Le candidat En marche propose la suppression de la taxe d'habitation pour 80% des contribuables. La mesure est censée encourager la consommation des ménages et réduire les inégalités fiscales.
Emmanuel Macron à Saint-Priest-Taurion, près de Limoges, samedi. (Pascal Lachenaud. AFP)
publié le 27 février 2017 à 19h26

La mesure se veut un geste en faveur du «pouvoir d'achat des classes moyennes et populaires», mais elle a déclenché l'ire d'à peu près toutes les associations de collectivités. Le candidat à la présidentielle Emmanuel Macron propose de supprimer la taxe d'habitation pour 80% des Français. Seraient concernés les contribuables dont le revenu fiscal de référence est inférieur à 20 000 euros, soit 4 ménages sur 5. Par exemple, un couple avec deux enfants qui gagne moins de 5 000 euros par mois ne serait plus assujetti à la taxe. Le manque à gagner – estimé à une dizaine de milliards d'euros pour les collectivités locales – serait intégralement compensé par l'Etat.

Impôt inégalitaire

La mesure serait progressivement mise en place à partir de 2018 avant d'être intégralement déployée en 2020. «Les populations concernées auraient une baisse annuelle du tiers de leur taxe jusqu'à extinction complète en 2020», a indiqué Emmanuel Macron vendredi sur RMC et BFMTV. En exonérant certains ménages de la taxe d'habitation, l'ex-ministre de l'Economie propose d'agir sur un autre levier fiscal que François Hollande.
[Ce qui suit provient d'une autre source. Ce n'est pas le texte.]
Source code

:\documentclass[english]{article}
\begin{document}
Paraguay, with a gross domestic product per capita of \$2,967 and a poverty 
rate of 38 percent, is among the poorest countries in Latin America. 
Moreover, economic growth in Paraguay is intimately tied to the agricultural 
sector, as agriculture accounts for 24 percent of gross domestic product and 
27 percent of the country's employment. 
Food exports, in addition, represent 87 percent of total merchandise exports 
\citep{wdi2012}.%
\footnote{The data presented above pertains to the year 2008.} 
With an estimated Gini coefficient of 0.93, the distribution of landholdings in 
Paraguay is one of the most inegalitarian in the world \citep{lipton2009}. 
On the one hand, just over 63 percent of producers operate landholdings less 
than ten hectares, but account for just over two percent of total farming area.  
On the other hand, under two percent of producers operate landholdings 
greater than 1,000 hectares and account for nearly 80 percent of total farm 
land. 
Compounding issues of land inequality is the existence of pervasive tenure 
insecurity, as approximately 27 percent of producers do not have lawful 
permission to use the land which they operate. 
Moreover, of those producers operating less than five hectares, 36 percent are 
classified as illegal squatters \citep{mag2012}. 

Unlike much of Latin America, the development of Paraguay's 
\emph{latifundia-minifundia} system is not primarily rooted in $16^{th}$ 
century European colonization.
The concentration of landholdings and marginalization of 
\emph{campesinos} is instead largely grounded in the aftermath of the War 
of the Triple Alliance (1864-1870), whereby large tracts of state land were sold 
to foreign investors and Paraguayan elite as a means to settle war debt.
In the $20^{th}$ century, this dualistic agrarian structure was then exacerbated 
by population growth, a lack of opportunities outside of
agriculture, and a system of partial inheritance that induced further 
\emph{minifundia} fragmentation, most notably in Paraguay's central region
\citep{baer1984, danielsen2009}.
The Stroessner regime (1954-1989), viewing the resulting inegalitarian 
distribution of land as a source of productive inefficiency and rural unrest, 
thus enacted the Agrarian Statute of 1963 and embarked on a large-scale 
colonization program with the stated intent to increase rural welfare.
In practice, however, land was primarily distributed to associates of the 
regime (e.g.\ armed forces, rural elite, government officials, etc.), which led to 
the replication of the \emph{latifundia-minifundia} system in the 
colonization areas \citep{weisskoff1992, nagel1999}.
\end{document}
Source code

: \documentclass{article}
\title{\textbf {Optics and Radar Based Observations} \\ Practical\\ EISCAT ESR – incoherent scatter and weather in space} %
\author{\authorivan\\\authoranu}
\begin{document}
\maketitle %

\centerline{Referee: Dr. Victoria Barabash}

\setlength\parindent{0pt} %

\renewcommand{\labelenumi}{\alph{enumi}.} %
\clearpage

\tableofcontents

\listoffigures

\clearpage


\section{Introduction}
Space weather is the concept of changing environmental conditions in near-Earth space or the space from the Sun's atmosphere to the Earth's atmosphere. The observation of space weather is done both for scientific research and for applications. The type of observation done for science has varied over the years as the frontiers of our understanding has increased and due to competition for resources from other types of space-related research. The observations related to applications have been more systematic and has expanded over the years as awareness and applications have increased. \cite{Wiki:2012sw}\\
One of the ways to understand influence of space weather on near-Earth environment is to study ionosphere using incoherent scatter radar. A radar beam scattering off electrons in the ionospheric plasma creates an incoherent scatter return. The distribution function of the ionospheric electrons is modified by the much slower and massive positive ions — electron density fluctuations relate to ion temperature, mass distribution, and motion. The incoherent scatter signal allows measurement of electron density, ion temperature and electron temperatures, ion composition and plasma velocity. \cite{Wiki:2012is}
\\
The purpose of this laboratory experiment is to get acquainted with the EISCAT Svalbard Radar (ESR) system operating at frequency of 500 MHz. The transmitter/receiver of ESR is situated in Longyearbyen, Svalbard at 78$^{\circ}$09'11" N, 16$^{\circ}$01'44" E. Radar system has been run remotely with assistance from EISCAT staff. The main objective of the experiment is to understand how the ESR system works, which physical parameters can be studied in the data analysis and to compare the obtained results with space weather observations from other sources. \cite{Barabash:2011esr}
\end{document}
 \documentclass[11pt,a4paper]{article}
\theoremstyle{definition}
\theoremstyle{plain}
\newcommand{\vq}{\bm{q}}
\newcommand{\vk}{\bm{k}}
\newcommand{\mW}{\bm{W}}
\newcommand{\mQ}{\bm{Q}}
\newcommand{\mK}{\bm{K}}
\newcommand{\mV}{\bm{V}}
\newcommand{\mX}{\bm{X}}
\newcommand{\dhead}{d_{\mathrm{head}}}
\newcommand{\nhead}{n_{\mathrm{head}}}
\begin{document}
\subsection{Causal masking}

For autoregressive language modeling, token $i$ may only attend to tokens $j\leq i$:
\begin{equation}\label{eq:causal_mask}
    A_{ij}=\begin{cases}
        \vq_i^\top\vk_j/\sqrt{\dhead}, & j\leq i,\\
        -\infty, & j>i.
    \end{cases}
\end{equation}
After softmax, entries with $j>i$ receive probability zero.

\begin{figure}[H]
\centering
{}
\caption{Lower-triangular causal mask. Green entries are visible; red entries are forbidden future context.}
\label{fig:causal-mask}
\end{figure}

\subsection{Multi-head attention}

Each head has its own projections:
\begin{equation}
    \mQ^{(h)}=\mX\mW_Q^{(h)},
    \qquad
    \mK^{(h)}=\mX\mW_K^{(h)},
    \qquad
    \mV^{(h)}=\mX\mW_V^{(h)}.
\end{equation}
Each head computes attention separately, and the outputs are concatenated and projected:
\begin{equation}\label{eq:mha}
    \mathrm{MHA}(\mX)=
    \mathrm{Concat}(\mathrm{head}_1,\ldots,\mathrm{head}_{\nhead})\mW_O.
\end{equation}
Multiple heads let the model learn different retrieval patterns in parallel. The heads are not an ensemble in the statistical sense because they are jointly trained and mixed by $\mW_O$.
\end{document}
Qui a, lui, baissé quatre fois depuis 2013 le taux d'imposition sur le revenu.

Or pour Emmanuel Macron «l'impôt le plus injuste, ce n'est pas l'impôt sur le revenu». Le candidat s'en prend aux écarts d'imposition qui sont, de fait, extrêmement importants selon les villes. A titre d'exemple, la taxe d'habitation s'élevait à 1 440 euros à Argenteuil (Val d'Oise) en 2016, contre 481 euros à Paris.
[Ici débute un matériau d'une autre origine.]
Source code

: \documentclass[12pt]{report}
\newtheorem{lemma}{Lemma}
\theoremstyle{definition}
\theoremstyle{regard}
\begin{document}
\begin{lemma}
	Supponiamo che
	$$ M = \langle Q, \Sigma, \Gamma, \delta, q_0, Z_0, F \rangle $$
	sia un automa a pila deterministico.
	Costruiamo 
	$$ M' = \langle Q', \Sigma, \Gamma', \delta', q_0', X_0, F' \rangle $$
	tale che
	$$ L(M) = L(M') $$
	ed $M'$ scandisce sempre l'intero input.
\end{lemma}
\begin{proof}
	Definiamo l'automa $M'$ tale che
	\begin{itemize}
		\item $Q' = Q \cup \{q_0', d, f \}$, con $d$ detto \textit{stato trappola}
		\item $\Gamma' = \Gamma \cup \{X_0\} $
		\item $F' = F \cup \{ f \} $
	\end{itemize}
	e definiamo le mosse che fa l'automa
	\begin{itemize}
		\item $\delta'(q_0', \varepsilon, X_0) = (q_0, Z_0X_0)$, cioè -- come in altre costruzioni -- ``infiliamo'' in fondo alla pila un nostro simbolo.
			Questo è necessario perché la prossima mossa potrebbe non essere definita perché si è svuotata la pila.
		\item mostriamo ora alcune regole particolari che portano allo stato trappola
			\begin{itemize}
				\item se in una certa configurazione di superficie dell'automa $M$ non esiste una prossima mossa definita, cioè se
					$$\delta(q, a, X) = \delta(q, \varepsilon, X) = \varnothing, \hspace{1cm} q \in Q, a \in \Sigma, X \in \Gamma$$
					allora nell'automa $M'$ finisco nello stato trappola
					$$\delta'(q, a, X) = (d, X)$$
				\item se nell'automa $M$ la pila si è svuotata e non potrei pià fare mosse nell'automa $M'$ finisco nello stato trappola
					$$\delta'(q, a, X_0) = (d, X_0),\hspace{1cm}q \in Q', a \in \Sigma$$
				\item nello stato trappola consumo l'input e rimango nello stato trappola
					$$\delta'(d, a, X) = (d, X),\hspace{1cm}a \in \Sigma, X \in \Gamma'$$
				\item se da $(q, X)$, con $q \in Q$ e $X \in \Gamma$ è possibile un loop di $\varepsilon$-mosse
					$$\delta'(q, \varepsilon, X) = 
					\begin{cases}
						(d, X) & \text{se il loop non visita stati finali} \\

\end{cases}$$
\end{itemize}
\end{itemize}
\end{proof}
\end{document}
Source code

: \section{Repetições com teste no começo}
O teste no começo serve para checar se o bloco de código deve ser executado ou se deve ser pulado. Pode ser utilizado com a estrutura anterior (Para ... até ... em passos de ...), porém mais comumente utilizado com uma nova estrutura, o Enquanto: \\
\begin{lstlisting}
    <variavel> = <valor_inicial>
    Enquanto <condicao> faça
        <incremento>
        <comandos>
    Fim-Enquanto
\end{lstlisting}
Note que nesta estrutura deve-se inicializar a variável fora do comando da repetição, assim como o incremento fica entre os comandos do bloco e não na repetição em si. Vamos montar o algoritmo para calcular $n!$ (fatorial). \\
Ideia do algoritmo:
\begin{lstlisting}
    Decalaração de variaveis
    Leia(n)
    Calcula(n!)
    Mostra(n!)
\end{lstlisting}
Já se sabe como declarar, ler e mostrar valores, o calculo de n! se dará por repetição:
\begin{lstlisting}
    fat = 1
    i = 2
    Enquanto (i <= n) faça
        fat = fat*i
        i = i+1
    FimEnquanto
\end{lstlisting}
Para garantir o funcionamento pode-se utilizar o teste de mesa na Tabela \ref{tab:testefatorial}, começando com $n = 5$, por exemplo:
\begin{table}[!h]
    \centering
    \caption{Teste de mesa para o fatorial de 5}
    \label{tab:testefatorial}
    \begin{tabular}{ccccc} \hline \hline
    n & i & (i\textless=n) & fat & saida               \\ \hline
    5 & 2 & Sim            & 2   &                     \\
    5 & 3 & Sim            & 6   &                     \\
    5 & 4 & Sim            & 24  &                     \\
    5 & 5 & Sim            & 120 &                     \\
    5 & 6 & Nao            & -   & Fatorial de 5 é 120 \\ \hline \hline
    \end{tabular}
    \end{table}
La proposition de suppression partielle de la taxe d'habitation s'inscrit dans un plan plus large de réforme budgétaire défendu par le candidat. Son programme économique prévoit une réduction de 10 milliards d'euros dans le fonctionnement des collectivités locales, avec notamment la suppression de «la vingtaine de départements comprenant une métropole» et un «retour aux 35 heures pour les agents territoriaux».

Remise en cause de la libre administration

L'annonce de Macron a en tout cas déclenché de vives réactions de la part des associations de collectivités locales. Le montant total de la taxe d'habitation s'élevait à 21,7 milliards d'euros en 2015 et l'exonération partielle amputerait les communes «de 36% de l'ensemble de leurs ressources propres», estime l'Association des maires de France (AMF) présidée par François Baroin (LR). Et la compensation par l'Etat du manque à gagner ne convainc pas, ni sur les chiffres ni sur les principes. «En privant de manière autoritaire les collectivités d'un tel montant de ressources propres, l'Etat remettrait en cause leur libre administration et leur capacité d'assurer les services publics essentiels attendus par la population, de l'école à la solidarité.»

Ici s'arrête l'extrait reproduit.